The ASIC has stated that tokens offered in an ICO are unlikely to be NCPs, although they may be a form of value that is used to make a payment (instead of physical currency). An ICO may involve an NCP facility if it includes an arrangement that allows: payments to be made in a form of value (instead of physical currency) to a number of payees; or payments to be started in a form of value (not a physical currency) and later converted to fiat currency to enable completion of the payment. Generally, an AFS licence may be needed if an ICO involves an NCP facility. In some cases, however, exemptions (e.g., a low-value exemption) may apply.
Financial Market Operation
A financial market is a facility through which offers to acquire or dispose of financial products are regularly made. Where a virtual asset is a financial product (as a security, a managed investment scheme, a derivative or NCP facility), then any platform that enables consumers to buy, be issued with, or sell such a virtual asset may involve the operation of a financial market. In this case, the operator must hold an Australian market licence, unless covered by an exemption. Currently, there are no licensed or exempt platform operators in Australia that enable consumers to buy, be issued with or sell virtual assets that are financial products. Where the crypto assets are not financial products, trading platforms are not subject to the regulatory oversight of the ASIC.
Financial Products that Reference Virtual Assets
Entities may also propose to issue financial products that are linked to, or reference, virtual assets; invest in virtual assets; or otherwise enable consumers to have exposure to virtual assets. In these cases, the entities will be providing a financial service in issuing such financial products and may require a new Australian Financial Services (AFS) licence or licence variation (such as a new product authorisation).

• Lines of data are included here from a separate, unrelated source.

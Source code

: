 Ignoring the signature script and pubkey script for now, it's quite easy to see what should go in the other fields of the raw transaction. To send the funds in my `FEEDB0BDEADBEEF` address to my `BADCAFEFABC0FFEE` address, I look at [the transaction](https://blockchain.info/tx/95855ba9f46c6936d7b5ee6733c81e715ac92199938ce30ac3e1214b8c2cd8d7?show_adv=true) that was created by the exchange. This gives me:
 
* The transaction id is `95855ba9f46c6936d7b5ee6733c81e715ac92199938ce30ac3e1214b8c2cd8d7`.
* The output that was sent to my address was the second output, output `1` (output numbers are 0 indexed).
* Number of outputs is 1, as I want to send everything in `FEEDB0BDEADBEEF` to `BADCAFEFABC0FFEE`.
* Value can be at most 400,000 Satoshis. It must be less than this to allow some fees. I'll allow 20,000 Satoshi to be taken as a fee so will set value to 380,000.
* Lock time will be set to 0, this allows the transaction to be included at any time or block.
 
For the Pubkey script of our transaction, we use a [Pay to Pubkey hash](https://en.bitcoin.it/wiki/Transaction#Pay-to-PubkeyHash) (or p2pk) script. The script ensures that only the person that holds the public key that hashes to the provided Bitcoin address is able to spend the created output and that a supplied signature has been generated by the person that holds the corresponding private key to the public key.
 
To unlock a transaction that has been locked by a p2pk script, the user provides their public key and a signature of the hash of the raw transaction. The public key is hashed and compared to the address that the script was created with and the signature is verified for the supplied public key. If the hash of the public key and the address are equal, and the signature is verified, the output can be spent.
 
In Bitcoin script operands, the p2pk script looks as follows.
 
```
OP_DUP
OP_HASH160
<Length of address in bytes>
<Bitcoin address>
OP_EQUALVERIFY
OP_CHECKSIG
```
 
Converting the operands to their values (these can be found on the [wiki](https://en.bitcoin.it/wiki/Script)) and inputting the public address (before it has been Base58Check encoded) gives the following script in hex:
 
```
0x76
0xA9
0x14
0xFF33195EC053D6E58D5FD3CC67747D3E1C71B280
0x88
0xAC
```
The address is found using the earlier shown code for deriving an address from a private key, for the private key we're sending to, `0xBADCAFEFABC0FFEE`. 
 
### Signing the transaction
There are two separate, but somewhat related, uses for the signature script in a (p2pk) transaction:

Anti-Money Laundering and Counter-Terrorist Financing
Australia has amended its Anti-Money Laundering and Counter-Terrorism Financing Act of 2006 to regulate the operators of digital currency exchanges. The revised legislation came into effect in April 2018 and requires digital currency exchanges to register with AUSTRAC. Registered exchanges are required to comply with anti-money laundering and counter-terrorist financing obligations.
A digital currency exchange service is one which involves converting crypto assets for fiat currency or fiat currency for crypto assets. Where the service is provided as a business, the exchange needs to be registered as a digital currency exchange with AUSTRAC unless an exemption applies. Exchanges which only exchange crypto assets for other crypto assets are currently outside the scope of the legislation, although that may change in the future.
How Australia’s Regulation Compares to Hong Kong
Generally, Australia and Hong Kong’s regulators take similar approaches to the regulation of virtual assets, in that neither specifically regulate virtual assets except where they constitute “securities” (in Hong Kong) or more generally “financial products” in Australia. The application of Australia’s AML and CTF regime to crypto exchanges is however narrower than is proposed for Hong Kong since crypto-to-crypto exchanges are not currently within the scope of Australian AML/CTF regulation. In Hong Kong, exchanges which trade any virtual asset which is a “security” are already required to be licensed by the SFC and must comply with the AML and CTF obligations for licensed entities. If the proposals for licensing exchanges that trade virtual assets that are not securities go ahead, they too will be subject to AML/CTF compliance, even if they only exchange virtual assets for other virtual assets.